Great Story! June 19, 2008 0 out of 1 found this review helpful
Joanne Harris is one of my facorite authors. This is a sequel to Chocolat but it won't spoil the story line if you haven't read Chocolat. I enjoy the imagery she creates around her very interesting characters, and she also throws in a little magic to spice things up even more!
Fantastic! June 8, 2008 1 out of 1 found this review helpful
I love way Joanne Harris paints her books - you can smell, taste, hear, see what the characters do. It's so atmospheric, "try me, taste me". The 3 different points of view that this book shares with it's readers gives such a full description of what's going on - and how the characters feel about it. It is a darker, richer confection than Chocolat - for a more grownup taste. I highly recommend this and pray that when they make the movie they keep the same actors and add Angelina Jolie as Zozie!!!
Delicious! June 6, 2008 Joanne Harris has really pulled it off. I usually don't like sequels but I read this one anyway and I'm soooooo glad I did. I liked The Girl With No Shadow even better than Chocolat; and that is really saying something because I loved the original novel. Bravo to Ms. Harris!
A Sumptuous Box of Chocolates June 2, 2008 3 out of 4 found this review helpful
Think of free spirit Vianne personified in the film version of "Chocolat" by the lovely Juliette Binoche blowing into a small French village on the north wind, tempering the richest, darkest bittersweet chocolate, fashioning it into truffles rolled into powdered balls infused with her special brand of domestic magic and the sole intent of changing people's lives. Remember her daughter, Anouk, with the part phantom-familiar Pantoufle trailing at her heels desiring only a permanent home like any other child. Add to the mix four-year-old Rosette, a special child who doesn't speak, but perpetrates "accidents" that cannot be explained or ignored and change the venue from Lansquenet, the Midi hill town's chocolaterie to the urban "village" chocolate shop located on the butte of Montemartre crowned by the white marbled Sacre Coeur de Paris. In "The Lollipop Shoes," novelist Joanne Harris whips up another batch of pure enchantment, this time bringing her white "witch" protagonist's special skills out of the closet while pitting her against a red-shoed force much darker than the "kindly" but bothersome convention and respectability of Lansquenet's traditional religious contingency.
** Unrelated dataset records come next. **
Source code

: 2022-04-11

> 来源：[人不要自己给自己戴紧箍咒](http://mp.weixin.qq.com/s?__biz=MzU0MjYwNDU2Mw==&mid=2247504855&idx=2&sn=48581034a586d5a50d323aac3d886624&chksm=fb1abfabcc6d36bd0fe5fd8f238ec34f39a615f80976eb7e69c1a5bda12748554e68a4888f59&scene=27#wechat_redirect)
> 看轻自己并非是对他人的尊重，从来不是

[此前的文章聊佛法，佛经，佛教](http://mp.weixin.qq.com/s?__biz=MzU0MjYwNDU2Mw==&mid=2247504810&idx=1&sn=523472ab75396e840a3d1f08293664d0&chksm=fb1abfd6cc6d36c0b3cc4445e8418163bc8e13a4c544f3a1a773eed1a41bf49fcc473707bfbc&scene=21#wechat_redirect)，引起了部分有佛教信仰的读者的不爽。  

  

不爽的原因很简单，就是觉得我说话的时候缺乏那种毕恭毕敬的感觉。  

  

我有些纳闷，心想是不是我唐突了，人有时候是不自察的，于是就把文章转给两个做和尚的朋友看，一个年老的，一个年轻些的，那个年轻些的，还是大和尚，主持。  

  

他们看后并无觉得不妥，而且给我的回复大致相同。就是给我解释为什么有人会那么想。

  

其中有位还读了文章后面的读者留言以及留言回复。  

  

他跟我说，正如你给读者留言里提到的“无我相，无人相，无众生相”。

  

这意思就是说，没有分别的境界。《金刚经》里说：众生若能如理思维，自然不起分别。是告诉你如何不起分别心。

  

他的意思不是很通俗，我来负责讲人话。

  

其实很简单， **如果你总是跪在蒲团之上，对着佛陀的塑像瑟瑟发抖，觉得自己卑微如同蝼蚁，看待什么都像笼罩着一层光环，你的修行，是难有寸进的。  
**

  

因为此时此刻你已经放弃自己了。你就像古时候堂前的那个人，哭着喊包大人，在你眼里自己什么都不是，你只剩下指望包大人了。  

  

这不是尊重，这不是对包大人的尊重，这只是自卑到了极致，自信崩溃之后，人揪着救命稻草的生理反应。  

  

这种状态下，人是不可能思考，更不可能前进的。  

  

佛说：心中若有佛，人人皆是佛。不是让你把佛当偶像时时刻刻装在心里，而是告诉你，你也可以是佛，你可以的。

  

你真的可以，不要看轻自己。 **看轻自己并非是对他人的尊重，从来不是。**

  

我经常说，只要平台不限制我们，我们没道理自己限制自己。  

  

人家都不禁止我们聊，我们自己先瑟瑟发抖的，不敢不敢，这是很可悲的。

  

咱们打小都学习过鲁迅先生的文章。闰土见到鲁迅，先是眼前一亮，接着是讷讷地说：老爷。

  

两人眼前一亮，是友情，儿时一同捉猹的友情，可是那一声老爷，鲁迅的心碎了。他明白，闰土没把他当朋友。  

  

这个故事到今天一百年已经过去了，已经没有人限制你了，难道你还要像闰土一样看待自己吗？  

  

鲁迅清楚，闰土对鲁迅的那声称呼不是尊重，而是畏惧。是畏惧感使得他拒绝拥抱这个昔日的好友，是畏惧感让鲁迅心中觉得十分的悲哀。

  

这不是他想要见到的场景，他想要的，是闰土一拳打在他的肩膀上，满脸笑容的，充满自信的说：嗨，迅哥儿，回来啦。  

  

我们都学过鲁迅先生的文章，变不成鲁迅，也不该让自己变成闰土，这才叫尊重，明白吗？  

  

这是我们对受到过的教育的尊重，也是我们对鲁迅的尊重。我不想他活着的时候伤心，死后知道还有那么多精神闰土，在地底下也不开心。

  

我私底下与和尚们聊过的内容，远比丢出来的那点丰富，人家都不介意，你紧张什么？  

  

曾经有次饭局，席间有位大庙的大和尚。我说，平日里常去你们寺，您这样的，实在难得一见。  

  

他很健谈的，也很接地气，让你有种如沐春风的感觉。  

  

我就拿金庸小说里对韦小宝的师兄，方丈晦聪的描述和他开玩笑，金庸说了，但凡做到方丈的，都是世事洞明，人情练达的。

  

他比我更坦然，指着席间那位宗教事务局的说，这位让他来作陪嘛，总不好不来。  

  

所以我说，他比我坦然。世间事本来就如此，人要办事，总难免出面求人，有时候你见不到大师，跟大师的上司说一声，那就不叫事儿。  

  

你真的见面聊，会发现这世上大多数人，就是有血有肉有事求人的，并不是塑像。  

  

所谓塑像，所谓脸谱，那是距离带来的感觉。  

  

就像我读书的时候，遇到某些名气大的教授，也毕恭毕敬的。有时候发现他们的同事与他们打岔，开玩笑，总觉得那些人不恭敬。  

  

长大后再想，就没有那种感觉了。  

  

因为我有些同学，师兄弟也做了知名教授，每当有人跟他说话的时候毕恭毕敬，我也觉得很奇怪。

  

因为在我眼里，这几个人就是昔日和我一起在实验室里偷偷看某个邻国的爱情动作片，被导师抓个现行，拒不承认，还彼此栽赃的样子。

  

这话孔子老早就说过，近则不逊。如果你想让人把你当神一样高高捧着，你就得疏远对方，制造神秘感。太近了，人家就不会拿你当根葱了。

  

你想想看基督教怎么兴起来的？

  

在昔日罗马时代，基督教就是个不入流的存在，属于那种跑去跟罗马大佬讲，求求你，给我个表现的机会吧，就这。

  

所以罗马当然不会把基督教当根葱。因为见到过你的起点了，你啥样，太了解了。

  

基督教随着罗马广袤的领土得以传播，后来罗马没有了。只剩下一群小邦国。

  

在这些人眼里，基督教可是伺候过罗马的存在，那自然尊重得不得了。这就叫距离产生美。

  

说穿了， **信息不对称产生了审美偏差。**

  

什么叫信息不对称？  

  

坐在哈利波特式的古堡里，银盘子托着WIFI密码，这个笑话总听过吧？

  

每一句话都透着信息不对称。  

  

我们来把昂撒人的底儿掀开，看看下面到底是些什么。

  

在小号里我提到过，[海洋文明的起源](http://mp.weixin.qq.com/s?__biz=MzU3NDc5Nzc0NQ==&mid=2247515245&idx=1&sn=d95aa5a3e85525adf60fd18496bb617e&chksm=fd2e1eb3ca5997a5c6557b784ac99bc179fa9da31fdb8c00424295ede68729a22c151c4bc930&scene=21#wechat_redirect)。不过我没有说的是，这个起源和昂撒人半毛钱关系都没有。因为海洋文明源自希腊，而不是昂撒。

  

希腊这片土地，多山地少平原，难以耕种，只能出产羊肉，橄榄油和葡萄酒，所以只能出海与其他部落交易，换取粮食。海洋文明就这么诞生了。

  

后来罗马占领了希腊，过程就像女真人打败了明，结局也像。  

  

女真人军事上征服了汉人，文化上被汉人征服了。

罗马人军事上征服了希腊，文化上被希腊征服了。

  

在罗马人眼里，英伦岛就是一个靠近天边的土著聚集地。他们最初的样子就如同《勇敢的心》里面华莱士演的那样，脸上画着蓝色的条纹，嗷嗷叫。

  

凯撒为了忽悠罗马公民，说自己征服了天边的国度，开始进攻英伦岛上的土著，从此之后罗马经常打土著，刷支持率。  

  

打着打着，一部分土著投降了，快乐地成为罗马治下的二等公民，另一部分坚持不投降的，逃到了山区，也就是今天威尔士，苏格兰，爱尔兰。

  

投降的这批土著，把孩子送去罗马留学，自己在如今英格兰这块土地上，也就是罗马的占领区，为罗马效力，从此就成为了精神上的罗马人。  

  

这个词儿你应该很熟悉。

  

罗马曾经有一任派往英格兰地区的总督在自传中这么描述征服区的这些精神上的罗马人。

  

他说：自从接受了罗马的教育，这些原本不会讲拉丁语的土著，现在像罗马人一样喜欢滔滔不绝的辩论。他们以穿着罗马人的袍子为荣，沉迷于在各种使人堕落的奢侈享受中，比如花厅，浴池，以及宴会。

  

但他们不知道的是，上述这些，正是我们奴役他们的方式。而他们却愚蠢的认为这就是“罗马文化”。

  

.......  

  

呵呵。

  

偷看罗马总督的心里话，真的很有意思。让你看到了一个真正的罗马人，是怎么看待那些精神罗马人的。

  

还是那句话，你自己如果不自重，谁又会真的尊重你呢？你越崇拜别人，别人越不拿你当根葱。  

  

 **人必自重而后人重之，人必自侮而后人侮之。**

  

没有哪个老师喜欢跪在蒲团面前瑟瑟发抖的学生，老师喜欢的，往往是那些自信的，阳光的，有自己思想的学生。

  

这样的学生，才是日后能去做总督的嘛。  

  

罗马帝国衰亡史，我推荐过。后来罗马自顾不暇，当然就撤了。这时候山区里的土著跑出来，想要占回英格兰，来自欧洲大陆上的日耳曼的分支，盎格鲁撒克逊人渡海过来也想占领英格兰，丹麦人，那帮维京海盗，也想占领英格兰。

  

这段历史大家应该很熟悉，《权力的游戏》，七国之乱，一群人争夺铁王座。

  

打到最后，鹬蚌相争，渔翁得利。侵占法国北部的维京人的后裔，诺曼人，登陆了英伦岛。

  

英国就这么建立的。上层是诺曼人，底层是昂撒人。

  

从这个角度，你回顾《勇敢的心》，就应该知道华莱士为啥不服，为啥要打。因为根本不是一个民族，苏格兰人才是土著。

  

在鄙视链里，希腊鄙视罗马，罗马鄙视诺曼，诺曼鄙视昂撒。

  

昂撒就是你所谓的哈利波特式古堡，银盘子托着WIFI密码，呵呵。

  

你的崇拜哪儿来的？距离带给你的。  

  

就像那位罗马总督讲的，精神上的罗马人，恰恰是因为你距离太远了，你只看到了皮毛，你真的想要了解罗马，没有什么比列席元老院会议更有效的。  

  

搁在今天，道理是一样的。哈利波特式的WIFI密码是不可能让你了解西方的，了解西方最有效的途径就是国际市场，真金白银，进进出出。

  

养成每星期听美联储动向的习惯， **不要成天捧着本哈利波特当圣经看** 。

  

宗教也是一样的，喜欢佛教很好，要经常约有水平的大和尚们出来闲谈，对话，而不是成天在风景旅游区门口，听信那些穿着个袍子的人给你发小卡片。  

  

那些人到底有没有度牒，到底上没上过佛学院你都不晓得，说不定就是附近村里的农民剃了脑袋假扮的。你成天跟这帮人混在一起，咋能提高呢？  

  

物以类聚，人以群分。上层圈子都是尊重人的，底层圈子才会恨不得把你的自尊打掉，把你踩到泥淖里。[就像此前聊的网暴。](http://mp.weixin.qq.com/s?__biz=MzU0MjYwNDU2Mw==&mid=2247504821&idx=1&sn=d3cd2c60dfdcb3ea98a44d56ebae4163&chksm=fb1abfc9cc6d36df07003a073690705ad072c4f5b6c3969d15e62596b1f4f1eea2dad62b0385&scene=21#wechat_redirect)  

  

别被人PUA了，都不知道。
The questionable Zozie could pass for the old Vianne with her bohemian attitude, bon-bon colored costumes and her uncanny ability to tantalize the Parisian shoppe's clientele with their "favorite" confection. Impressed with the latent supernatural talent possessed but untried by now preteen Anouk, Zozie intends to manipulate Vianne's lapse into conformity to her own advantage by mimicking Vianne's own gentle yet paranormal methods of persuasion. In the ultimate play on identity theft, Zozie attempts to steal a few lives while interrupting the shaky existence that Vianne has molded to solidify the impression of stability established for the benefit of her two irrepressible children and buttressed by the presence of a boring but stalwart fiance. The delicate balance tips over a confused and emotionally charged edge when the rakish redheaded Roux reappears with his riverboat and his practical but moody gypsy desires causing Vianne's past to careen into a future that oscillates with a frightening yet comfortably recognizable uncertainty.
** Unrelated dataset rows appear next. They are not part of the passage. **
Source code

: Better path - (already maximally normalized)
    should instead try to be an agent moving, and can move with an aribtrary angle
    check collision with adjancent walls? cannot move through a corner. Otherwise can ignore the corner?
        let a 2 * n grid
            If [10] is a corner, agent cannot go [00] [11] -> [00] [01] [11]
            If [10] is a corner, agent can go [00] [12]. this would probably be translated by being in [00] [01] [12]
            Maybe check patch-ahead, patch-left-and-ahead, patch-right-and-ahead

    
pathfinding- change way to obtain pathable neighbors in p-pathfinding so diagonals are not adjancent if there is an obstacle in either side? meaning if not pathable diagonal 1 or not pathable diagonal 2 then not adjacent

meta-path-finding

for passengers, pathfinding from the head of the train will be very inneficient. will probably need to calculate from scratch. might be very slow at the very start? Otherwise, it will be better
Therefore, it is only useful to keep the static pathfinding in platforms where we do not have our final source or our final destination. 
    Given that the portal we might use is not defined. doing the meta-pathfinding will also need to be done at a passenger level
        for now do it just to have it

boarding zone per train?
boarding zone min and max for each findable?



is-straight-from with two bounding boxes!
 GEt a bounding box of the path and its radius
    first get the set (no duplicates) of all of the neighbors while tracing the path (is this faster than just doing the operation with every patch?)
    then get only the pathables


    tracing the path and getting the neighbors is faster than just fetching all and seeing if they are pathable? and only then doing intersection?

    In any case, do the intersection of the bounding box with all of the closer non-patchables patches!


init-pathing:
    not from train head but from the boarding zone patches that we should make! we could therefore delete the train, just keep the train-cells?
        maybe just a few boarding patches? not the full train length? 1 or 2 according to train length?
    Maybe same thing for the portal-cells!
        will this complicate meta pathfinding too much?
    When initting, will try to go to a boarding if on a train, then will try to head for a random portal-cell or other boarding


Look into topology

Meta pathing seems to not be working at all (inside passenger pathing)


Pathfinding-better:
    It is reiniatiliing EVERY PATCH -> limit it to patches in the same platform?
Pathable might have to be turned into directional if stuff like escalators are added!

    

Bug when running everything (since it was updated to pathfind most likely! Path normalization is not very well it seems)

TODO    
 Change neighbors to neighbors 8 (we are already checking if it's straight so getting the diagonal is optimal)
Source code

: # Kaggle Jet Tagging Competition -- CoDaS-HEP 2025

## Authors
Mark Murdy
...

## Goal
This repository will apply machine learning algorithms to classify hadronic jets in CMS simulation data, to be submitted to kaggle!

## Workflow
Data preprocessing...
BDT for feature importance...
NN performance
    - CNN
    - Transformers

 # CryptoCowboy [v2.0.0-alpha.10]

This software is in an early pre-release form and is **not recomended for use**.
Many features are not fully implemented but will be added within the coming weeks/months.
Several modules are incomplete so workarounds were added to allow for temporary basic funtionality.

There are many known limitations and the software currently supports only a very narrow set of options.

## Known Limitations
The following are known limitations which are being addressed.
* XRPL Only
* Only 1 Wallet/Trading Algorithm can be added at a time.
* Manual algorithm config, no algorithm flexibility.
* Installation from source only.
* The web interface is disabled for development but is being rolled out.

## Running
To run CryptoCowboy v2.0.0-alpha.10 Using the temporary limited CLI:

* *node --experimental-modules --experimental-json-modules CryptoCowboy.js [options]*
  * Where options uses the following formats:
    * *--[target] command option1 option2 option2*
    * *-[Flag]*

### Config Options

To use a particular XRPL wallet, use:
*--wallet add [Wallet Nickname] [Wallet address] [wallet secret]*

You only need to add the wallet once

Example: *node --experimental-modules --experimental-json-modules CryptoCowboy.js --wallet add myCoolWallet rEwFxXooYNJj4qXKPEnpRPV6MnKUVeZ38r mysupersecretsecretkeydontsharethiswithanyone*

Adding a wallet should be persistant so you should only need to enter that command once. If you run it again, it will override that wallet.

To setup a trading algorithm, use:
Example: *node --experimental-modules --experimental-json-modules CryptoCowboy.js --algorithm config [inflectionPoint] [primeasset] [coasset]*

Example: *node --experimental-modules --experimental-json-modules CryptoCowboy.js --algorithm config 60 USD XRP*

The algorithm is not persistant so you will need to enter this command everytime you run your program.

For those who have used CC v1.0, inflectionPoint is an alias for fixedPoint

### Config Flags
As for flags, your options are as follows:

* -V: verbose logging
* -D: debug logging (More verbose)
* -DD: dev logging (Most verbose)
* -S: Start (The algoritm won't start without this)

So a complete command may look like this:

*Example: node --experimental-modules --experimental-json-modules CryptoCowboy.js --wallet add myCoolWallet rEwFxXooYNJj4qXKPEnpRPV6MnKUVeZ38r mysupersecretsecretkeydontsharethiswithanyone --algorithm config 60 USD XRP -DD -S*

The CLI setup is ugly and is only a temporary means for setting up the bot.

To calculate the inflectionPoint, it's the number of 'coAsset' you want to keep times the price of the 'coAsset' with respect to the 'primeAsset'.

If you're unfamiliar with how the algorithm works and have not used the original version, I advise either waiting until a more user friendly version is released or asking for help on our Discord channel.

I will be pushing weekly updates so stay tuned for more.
This cunning battle of wits shines like the glossiest couverture; Harris's alternating three person narrative keeps the reader turning the pages while divining the speaker with the same delightful impetuosity and impulsiveness that nonsensically urges even the most fastidious dieter to eat one chocolate after another from a naughty beribboned gold-leafed ballontine. With an adept panache worthy of a ganache fashioned by Pierre Herme, Harris assembles the usual cast of secondary eccentrics that adds bitter to the sweet, keeping the chocolatier cash register stuffed with euros and the atmosphere redolent with both requited and unrequited hopes and dreams. Zoxie's ample allusions to Aztec gods and goddesses as she flicks off a cantrip and Vianne's constant consultation of the tarot cards adds the necessary off-kilter authenticity that Harris utilizes in all of her culinary fairy tales.
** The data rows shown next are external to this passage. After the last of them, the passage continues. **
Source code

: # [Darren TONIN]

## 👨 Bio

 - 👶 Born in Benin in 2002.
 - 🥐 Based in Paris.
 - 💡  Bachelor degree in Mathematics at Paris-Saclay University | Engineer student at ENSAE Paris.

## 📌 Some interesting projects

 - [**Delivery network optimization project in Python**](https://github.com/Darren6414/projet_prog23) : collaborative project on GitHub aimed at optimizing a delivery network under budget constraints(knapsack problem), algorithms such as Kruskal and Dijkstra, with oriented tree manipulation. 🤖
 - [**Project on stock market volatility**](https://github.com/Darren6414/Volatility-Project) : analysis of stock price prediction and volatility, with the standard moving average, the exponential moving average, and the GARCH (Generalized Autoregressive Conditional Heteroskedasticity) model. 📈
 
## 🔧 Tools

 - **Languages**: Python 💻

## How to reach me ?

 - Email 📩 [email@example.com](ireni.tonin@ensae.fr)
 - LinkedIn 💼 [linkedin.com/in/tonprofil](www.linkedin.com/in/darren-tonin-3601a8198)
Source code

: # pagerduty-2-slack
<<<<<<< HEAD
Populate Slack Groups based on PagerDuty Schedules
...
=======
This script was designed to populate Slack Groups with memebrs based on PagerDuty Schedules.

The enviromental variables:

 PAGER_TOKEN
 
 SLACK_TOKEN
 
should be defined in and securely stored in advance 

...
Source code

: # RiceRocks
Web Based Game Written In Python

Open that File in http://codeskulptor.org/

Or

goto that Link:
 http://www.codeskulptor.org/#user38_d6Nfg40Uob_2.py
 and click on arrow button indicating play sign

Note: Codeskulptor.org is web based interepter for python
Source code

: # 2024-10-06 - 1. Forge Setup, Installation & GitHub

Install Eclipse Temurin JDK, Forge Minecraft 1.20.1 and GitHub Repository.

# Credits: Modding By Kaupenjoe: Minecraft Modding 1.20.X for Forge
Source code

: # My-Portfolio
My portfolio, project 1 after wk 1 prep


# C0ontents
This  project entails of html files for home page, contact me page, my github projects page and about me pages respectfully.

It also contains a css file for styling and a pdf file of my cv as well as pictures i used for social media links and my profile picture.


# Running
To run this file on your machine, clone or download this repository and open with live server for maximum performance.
Bottom Line? "The Lollipop Shoes" entertains as only a Joanne Harris novel can. Interjecting magic with the everyday ups and downs of an adolescent searching for self-identity, a mother seeking peace and security while sacrificing her own desires and an opportunist willing to destroy for destruction's sake alone, this "Chocolat" sequel offers a different take on the usual good versus evil fable that is built upon the foundation of Harris's other books, weaving in already explored places, characters and a magical heredity that here reaches a thoroughly enjoyable crescendo. Recommended not only as the sequel to "Chocolat", but as a good story with a moving, albeit somewhat over swollen plot line in its own right. Diana Faillace Von Behren "reneofc"
I loved this sequel! May 30, 2008 For me this book started a little slow but it didn't take long for me to get wrapped up in it. It's a little darker than Chocolate but once I got into it I couldn't wait to find out what would finally happen to the protagonists. We find Vianne Rocher as a mother of two and with the hopes of living a normal life and creating a good and stable future for her daughters Anouk and Rosette, but when she allows a stranger into their life little by little she's starting to do things she swore she wouldn't do again and at what price?? It was another great read by Joanne Harris.